Dataset extract ->
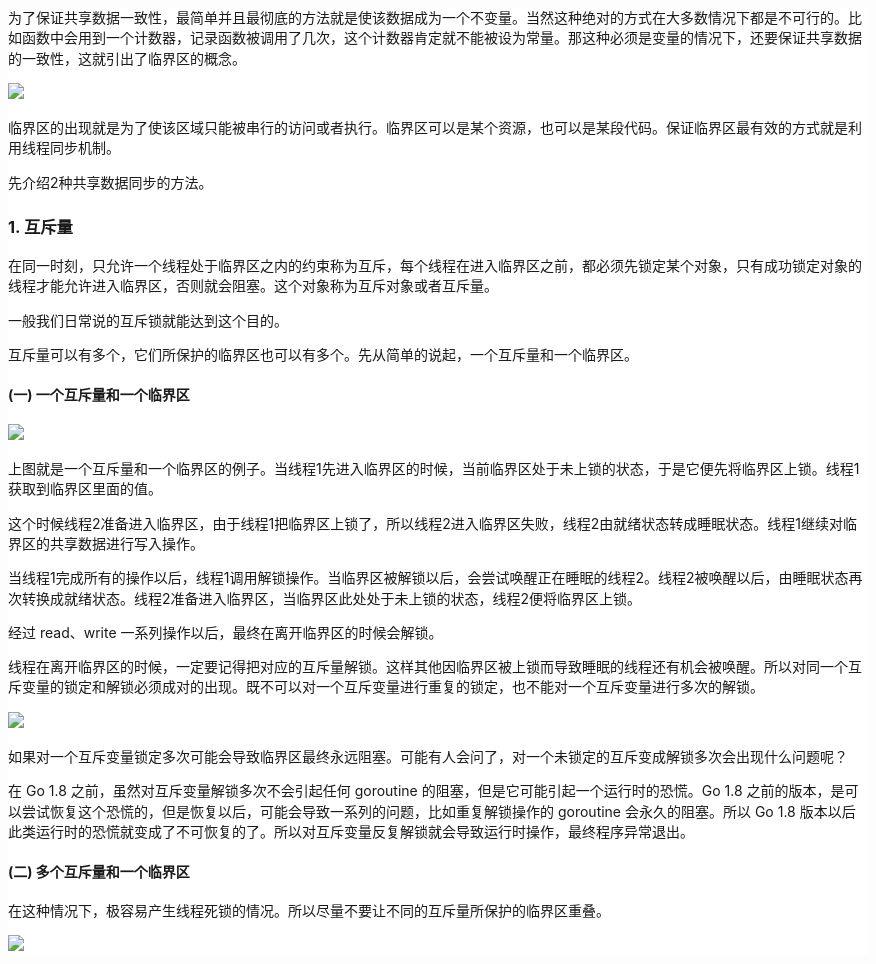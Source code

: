 为了保证共享数据一致性，最简单并且最彻底的方法就是使该数据成为一个不变量。当然这种绝对的方式在大多数情况下都是不可行的。比如函数中会用到一个计数器，记录函数被调用了几次，这个计数器肯定就不能被设为常量。那这种必须是变量的情况下，还要保证共享数据的一致性，这就引出了临界区的概念。


![](http://upload-images.jianshu.io/upload_images/1194012-ca316bda95dfa59a.png?imageMogr2/auto-orient/strip%7CimageView2/2/w/1240)


临界区的出现就是为了使该区域只能被串行的访问或者执行。临界区可以是某个资源，也可以是某段代码。保证临界区最有效的方式就是利用线程同步机制。


先介绍2种共享数据同步的方法。


### 1. 互斥量

在同一时刻，只允许一个线程处于临界区之内的约束称为互斥，每个线程在进入临界区之前，都必须先锁定某个对象，只有成功锁定对象的线程才能允许进入临界区，否则就会阻塞。这个对象称为互斥对象或者互斥量。


一般我们日常说的互斥锁就能达到这个目的。

互斥量可以有多个，它们所保护的临界区也可以有多个。先从简单的说起，一个互斥量和一个临界区。

#### (一) 一个互斥量和一个临界区


![](http://upload-images.jianshu.io/upload_images/1194012-566294bb7943ad2f.png?imageMogr2/auto-orient/strip%7CimageView2/2/w/1240)




上图就是一个互斥量和一个临界区的例子。当线程1先进入临界区的时候，当前临界区处于未上锁的状态，于是它便先将临界区上锁。线程1获取到临界区里面的值。

这个时候线程2准备进入临界区，由于线程1把临界区上锁了，所以线程2进入临界区失败，线程2由就绪状态转成睡眠状态。线程1继续对临界区的共享数据进行写入操作。

当线程1完成所有的操作以后，线程1调用解锁操作。当临界区被解锁以后，会尝试唤醒正在睡眠的线程2。线程2被唤醒以后，由睡眠状态再次转换成就绪状态。线程2准备进入临界区，当临界区此处处于未上锁的状态，线程2便将临界区上锁。

经过 read、write 一系列操作以后，最终在离开临界区的时候会解锁。


线程在离开临界区的时候，一定要记得把对应的互斥量解锁。这样其他因临界区被上锁而导致睡眠的线程还有机会被唤醒。所以对同一个互斥变量的锁定和解锁必须成对的出现。既不可以对一个互斥变量进行重复的锁定，也不能对一个互斥变量进行多次的解锁。



![](http://upload-images.jianshu.io/upload_images/1194012-954e90ad96649b88.png?imageMogr2/auto-orient/strip%7CimageView2/2/w/1240)




如果对一个互斥变量锁定多次可能会导致临界区最终永远阻塞。可能有人会问了，对一个未锁定的互斥变成解锁多次会出现什么问题呢？

在 Go 1.8 之前，虽然对互斥变量解锁多次不会引起任何 goroutine 的阻塞，但是它可能引起一个运行时的恐慌。Go 1.8 之前的版本，是可以尝试恢复这个恐慌的，但是恢复以后，可能会导致一系列的问题，比如重复解锁操作的 goroutine 会永久的阻塞。所以 Go 1.8 版本以后此类运行时的恐慌就变成了不可恢复的了。所以对互斥变量反复解锁就会导致运行时操作，最终程序异常退出。






#### (二) 多个互斥量和一个临界区

在这种情况下，极容易产生线程死锁的情况。所以尽量不要让不同的互斥量所保护的临界区重叠。


![](http://upload-images.jianshu.io/upload_images/1194012-1755b35e29c8d8ab.png?imageMogr2/auto-orient/strip%7CimageView2/2/w/1240)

Work to complete ->
Give only the lines from the one holding "当线程1完成所有的操作以后，" through the one holding "在这种情况下，极容易产生线程", each restated exactly as it appears above.

Result for this task ->
当线程1完成所有的操作以后，线程1调用解锁操作。当临界区被解锁以后，会尝试唤醒正在睡眠的线程2。线程2被唤醒以后，由睡眠状态再次转换成就绪状态。线程2准备进入临界区，当临界区此处处于未上锁的状态，线程2便将临界区上锁。

经过 read、write 一系列操作以后，最终在离开临界区的时候会解锁。


线程在离开临界区的时候，一定要记得把对应的互斥量解锁。这样其他因临界区被上锁而导致睡眠的线程还有机会被唤醒。所以对同一个互斥变量的锁定和解锁必须成对的出现。既不可以对一个互斥变量进行重复的锁定，也不能对一个互斥变量进行多次的解锁。



![](http://upload-images.jianshu.io/upload_images/1194012-954e90ad96649b88.png?imageMogr2/auto-orient/strip%7CimageView2/2/w/1240)




如果对一个互斥变量锁定多次可能会导致临界区最终永远阻塞。可能有人会问了，对一个未锁定的互斥变成解锁多次会出现什么问题呢？

在 Go 1.8 之前，虽然对互斥变量解锁多次不会引起任何 goroutine 的阻塞，但是它可能引起一个运行时的恐慌。Go 1.8 之前的版本，是可以尝试恢复这个恐慌的，但是恢复以后，可能会导致一系列的问题，比如重复解锁操作的 goroutine 会永久的阻塞。所以 Go 1.8 版本以后此类运行时的恐慌就变成了不可恢复的了。所以对互斥变量反复解锁就会导致运行时操作，最终程序异常退出。






#### (二) 多个互斥量和一个临界区

在这种情况下，极容易产生线程死锁的情况。所以尽量不要让不同的互斥量所保护的临界区重叠。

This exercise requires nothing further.